Trasversales
Imanol Zubero
Euskadi y la España plurinacional

revista Iniciativa Socialista 77, otoño 2005. Imanol Zubero es profesor de la Universidad del País Vasco / Euskal Herriko Unibertsitatea. Ha sido portavoz de Gesto por la Paz y es secretario del movimiento ciudadano Aldaketa-Ciudadanos por Euskadi.

[1] En el transcurso de su último debate sobre el estado de la nación, el por entonces presidente Aznar sostuvo que no existe nada parecido a un “conflicto vasco”, más allá de la interesada y artificiosa conflictividad política provocada por el nacionalismo vasco. Es comprensible el hartazgo que produce todo este asunto desde el momento en que, por diversas razones, hemos desembocado en una situación tal en la que hablar del conflicto (o del contencioso) es inequívoca seña de identidad nacionalista. Sin embargo, considero un intento de wishful thinking esta negación de la realidad: creer que por no ver, no escuchar, no decir, el problema se va a disolver. En Euskadi existe un conflicto distinto de los conflictos políticos propios de las sociedades complejas (por cierto, también presentes en la sociedad vasca). Y distinto del terrorismo. Otra cosa es que dicho conflicto coincida con la definición que del mismo hacen los nacionalistas vascos.
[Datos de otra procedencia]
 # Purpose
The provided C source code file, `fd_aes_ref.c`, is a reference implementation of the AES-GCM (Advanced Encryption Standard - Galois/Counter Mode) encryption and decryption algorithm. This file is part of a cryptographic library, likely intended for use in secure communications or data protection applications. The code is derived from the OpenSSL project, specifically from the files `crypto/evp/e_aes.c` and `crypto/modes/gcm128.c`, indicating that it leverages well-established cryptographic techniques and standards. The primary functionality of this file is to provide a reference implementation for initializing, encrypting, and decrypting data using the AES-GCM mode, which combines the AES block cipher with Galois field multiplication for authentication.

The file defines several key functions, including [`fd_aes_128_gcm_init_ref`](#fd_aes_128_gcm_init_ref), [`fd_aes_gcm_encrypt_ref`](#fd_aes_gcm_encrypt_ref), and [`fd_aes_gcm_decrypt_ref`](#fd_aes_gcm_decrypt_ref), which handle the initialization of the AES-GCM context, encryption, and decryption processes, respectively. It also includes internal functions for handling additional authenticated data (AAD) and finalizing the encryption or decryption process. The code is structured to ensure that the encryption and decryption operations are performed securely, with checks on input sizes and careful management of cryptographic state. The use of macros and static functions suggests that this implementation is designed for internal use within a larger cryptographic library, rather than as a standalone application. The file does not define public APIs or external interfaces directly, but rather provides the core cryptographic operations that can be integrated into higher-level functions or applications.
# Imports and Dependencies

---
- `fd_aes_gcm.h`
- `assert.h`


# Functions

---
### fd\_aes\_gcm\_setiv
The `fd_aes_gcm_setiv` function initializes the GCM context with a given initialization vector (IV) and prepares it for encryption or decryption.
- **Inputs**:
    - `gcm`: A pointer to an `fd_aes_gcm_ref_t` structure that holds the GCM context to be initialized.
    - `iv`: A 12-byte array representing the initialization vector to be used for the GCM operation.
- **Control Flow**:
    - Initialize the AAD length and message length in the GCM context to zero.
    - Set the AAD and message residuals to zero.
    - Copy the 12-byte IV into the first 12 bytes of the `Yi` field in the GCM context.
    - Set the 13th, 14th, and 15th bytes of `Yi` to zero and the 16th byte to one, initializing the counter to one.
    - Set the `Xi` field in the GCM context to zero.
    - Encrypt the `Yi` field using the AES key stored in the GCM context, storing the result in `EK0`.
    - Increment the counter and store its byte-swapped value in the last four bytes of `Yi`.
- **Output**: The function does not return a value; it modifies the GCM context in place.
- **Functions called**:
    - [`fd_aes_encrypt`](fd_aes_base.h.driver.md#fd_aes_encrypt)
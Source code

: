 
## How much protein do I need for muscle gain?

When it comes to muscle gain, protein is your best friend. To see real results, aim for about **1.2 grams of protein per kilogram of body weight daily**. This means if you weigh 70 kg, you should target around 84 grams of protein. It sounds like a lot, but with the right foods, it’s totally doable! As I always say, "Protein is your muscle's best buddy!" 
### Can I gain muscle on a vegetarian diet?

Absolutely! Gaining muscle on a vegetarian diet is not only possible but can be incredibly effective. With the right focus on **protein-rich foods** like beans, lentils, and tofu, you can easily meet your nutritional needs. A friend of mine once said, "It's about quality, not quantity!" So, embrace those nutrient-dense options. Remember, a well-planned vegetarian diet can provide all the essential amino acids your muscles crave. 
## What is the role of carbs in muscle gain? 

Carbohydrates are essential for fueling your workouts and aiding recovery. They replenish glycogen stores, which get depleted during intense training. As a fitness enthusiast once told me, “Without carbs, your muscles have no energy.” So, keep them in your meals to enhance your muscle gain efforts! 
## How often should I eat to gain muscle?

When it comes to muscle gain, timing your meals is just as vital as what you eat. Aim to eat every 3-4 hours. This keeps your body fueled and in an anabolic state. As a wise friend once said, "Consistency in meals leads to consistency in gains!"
Que no coincide. ¿En qué consiste, entonces, el conflicto vasco? Se trata de un doble problema, un problema con dos dimensiones interrelacionadas, de forma que no siendo posible abordar cada una de ellas por separado resulta muy difícil abordarlas en conjunto.
[2] Primer problema. En Euskadi y en Navarra existe, con muy distinta presencia, un sentimiento nacionalista que se expresa políticamente y que choca, también con mayor o menor radicalidad, con la construcción estatonacional de España (dejaremos Francia a un lado, pues su inclusión en la reflexión no hace sino complicar las cosas... sobre todo para los nacionalistas). Juan José Linz publicó en 1986 un libro titulado precisamente Conflicto en Euskadi en el que señalaba que las reservas del PNV para con la Constitución de 1978 van a provocar que la democracia española nazca “contestada en Euskadi”. En esta contestación originaria descubre Linz un preocupante potencial de quiebra de la legitimidad institucional derivada de la Constitución, catalogando al PNV como un partido que, claramente diferenciado del radicalismo abertzale en su valoración del régimen autonómico, mantiene sin embargo una actitud de “semilealtad” hacia el Estado.
Aquí estriba el primer problema, o la primera dimensión del problema político vasco: el nacionalismo vasco no acepta que España sea el marco jurídico político para la construcción del autogobierno, salvo por necesidad. Pero no siendo este todo el problema, sino sólo una de sus dimensiones, su solución no sólo no supondría la solución del problema vasco, sino que crearía un problema mayor.
Porque, ¿cómo se resuelve un problema político planteado por una población concentrada territorialmente que no reconoce la soberanía del Estado al que en principio pertenece, que se organiza y se moviliza políticamente para reivindicar la constitución de un poder político independiente? La teoría dice que mediante su secesión y constitución en Estado independiente en virtud del ejercicio del derecho de autodeterminación. Pero hemos dicho que el conflicto vasco presenta una segunda dimensión: la enorme diversidad cultural y política que caracteriza a las sociedades vasca y navarra.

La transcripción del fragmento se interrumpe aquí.